Mindjewel, designed by Alexander Polonsky, looks like a big colouring sparkling crystal,
which glows in red, green and blue. If you take a close look at it, then you recognize a five-sided,
transparent, symmetrical pyramid on each side.

The first task is to unfold the Mindjewel. This is relatively easy to achieve
so that within a short amount of time you hold a snake like object in your hands.
The aim is to rebuild the original crystal.

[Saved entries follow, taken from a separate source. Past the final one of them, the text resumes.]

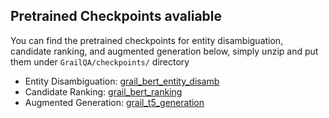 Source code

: ## Pretrained Checkpoints avaliable

You can find the pretrained checkpoints for entity disambiguation, candidate ranking, and augmented generation below, simply unzip and put them under `GrailQA/checkpoints/` directory

* Entity Disambiguation: [grail_bert_entity_disamb](https://storage.cloud.google.com/sfr-rng-kbqa-data-research/model_release/grail_bert_entity_disamb.zip) 
* Candidate Ranking: [grail_bert_ranking](https://storage.cloud.google.com/sfr-rng-kbqa-data-research/model_release/grail_bert_ranking.zip) 
* Augmented Generation: [grail_t5_generation](https://storage.cloud.google.com/sfr-rng-kbqa-data-research/model_release/grail_t5_generation.zip)
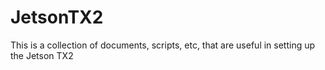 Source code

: # JetsonTX2
This is a collection of documents, scripts, etc, that are useful in setting up the Jetson TX2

The technique is especially interesting:
Each five-sided pyramid has two slots on its pentagonal base.
The slots vary in their diameter and can pierce up to three edges.
A gum cord passes through the slots. This gum cord is responsible for the cohesion of the puzzle.
The twenty pyramids are linked to each other like on a chain.
The slots of neighbouring pyramids are opposite each other.
If you have a pyramid in front of you, which has three edges pierced by a slot,
then any of the three pierced edges can be placed next to the neighbouring pyramid.


Therefore, the number of the possible paths is:
2 * 2 * 2 * 2 * (2*3) * (2*2) * 2 * (2*2) * (3*2) * 2 = 36864
The number of combinations is relatively high. Nevertheless, the puzzle is not very difficult.
The puzzle can be easily mastered within a half hour, although there is only one path
which leads to the surface of a pentagon dodecahedron.

This puzzle excited me especially by the many twisting and turning of the pieces.
A crystal is relatively fast finished, which has only one or two pieces which do not fit.
This achievement encourages and spurs on to master the puzzle.
In my point of view, it is well suited for children. The puzzle is not very difficult and offers fun without end.